• Data provided:
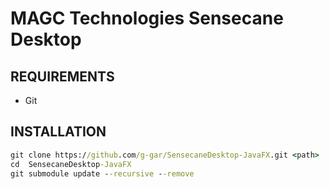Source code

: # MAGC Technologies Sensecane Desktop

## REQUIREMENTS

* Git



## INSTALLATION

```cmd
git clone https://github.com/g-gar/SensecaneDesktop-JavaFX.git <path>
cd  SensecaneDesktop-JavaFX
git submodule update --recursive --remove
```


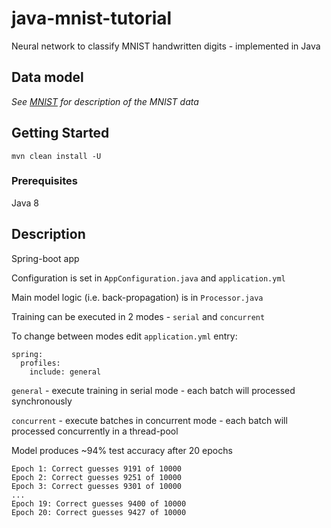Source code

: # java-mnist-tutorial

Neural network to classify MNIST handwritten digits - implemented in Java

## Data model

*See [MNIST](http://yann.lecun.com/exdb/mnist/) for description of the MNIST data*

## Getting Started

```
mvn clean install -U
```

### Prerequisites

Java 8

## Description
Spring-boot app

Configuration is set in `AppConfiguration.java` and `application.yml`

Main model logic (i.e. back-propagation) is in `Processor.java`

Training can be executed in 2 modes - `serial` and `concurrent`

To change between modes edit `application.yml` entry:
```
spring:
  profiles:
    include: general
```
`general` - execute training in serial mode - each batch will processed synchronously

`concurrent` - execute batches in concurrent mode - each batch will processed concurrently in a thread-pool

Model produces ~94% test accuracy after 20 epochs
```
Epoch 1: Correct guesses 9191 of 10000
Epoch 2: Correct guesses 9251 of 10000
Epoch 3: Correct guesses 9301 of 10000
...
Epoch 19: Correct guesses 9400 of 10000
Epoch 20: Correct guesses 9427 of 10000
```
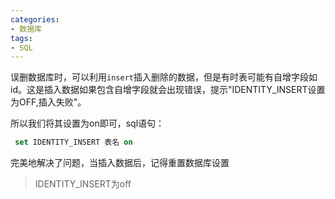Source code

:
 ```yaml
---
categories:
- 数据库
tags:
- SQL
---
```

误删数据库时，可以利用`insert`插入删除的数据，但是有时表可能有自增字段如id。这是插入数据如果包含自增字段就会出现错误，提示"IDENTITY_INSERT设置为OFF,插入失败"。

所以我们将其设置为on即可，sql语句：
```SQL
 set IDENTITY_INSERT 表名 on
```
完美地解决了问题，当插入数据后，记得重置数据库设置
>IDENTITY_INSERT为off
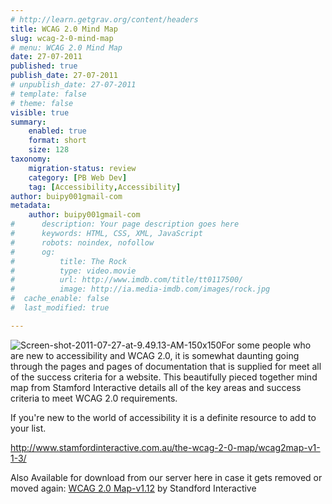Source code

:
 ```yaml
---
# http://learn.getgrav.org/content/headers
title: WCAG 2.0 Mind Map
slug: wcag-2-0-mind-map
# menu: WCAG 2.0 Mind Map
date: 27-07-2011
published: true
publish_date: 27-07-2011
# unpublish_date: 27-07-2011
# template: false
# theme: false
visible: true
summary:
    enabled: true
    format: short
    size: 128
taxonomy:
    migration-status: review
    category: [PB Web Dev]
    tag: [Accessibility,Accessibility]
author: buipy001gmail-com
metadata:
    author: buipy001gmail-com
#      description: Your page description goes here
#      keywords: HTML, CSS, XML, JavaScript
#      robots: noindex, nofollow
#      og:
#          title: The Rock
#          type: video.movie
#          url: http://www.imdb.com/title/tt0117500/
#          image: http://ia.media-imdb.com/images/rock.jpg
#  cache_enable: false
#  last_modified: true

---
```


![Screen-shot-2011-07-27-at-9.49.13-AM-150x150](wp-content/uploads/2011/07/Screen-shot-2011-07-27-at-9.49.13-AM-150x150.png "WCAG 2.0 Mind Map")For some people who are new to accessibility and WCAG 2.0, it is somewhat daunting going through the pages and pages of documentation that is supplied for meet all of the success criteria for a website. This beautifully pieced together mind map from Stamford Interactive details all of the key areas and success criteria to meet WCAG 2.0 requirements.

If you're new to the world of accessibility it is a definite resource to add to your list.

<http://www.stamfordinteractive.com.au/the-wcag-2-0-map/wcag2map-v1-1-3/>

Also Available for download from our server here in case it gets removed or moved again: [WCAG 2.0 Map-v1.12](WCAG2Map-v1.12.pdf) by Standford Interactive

• Task directions: The copy must match the listing above exactly, except that it holds no pictures.

• Result:
Source code

: # MAGC Technologies Sensecane Desktop

## REQUIREMENTS

* Git



## INSTALLATION

```cmd
git clone https://github.com/g-gar/SensecaneDesktop-JavaFX.git <path>
cd  SensecaneDesktop-JavaFX
git submodule update --recursive --remove
```


Source code

: # java-mnist-tutorial

Neural network to classify MNIST handwritten digits - implemented in Java

## Data model

*See [MNIST](http://yann.lecun.com/exdb/mnist/) for description of the MNIST data*

## Getting Started

```
mvn clean install -U
```

### Prerequisites

Java 8

## Description
Spring-boot app

Configuration is set in `AppConfiguration.java` and `application.yml`

Main model logic (i.e. back-propagation) is in `Processor.java`

Training can be executed in 2 modes - `serial` and `concurrent`

To change between modes edit `application.yml` entry:
```
spring:
  profiles:
    include: general
```
`general` - execute training in serial mode - each batch will processed synchronously

`concurrent` - execute batches in concurrent mode - each batch will processed concurrently in a thread-pool

Model produces ~94% test accuracy after 20 epochs
```
Epoch 1: Correct guesses 9191 of 10000
Epoch 2: Correct guesses 9251 of 10000
Epoch 3: Correct guesses 9301 of 10000
...
Epoch 19: Correct guesses 9400 of 10000
Epoch 20: Correct guesses 9427 of 10000
```
Source code

:
 ```yaml
---
categories:
- 数据库
tags:
- SQL
---
```

误删数据库时，可以利用`insert`插入删除的数据，但是有时表可能有自增字段如id。这是插入数据如果包含自增字段就会出现错误，提示"IDENTITY_INSERT设置为OFF,插入失败"。

所以我们将其设置为on即可，sql语句：
```SQL
 set IDENTITY_INSERT 表名 on
```
完美地解决了问题，当插入数据后，记得重置数据库设置
>IDENTITY_INSERT为off
Source code

:
 ```yaml
---
# http://learn.getgrav.org/content/headers
title: WCAG 2.0 Mind Map
slug: wcag-2-0-mind-map
# menu: WCAG 2.0 Mind Map
date: 27-07-2011
published: true
publish_date: 27-07-2011
# unpublish_date: 27-07-2011
# template: false
# theme: false
visible: true
summary:
    enabled: true
    format: short
    size: 128
taxonomy:
    migration-status: review
    category: [PB Web Dev]
    tag: [Accessibility,Accessibility]
author: buipy001gmail-com
metadata:
    author: buipy001gmail-com
#      description: Your page description goes here
#      keywords: HTML, CSS, XML, JavaScript
#      robots: noindex, nofollow
#      og:
#          title: The Rock
#          type: video.movie
#          url: http://www.imdb.com/title/tt0117500/
#          image: http://ia.media-imdb.com/images/rock.jpg
#  cache_enable: false
#  last_modified: true

---
```


![Screen-shot-2011-07-27-at-9.49.13-AM-150x150](wp-content/uploads/2011/07/Screen-shot-2011-07-27-at-9.49.13-AM-150x150.png "WCAG 2.0 Mind Map")For some people who are new to accessibility and WCAG 2.0, it is somewhat daunting going through the pages and pages of documentation that is supplied for meet all of the success criteria for a website. This beautifully pieced together mind map from Stamford Interactive details all of the key areas and success criteria to meet WCAG 2.0 requirements.

If you're new to the world of accessibility it is a definite resource to add to your list.

<http://www.stamfordinteractive.com.au/the-wcag-2-0-map/wcag2map-v1-1-3/>

Also Available for download from our server here in case it gets removed or moved again: [WCAG 2.0 Map-v1.12](WCAG2Map-v1.12.pdf) by Standford Interactive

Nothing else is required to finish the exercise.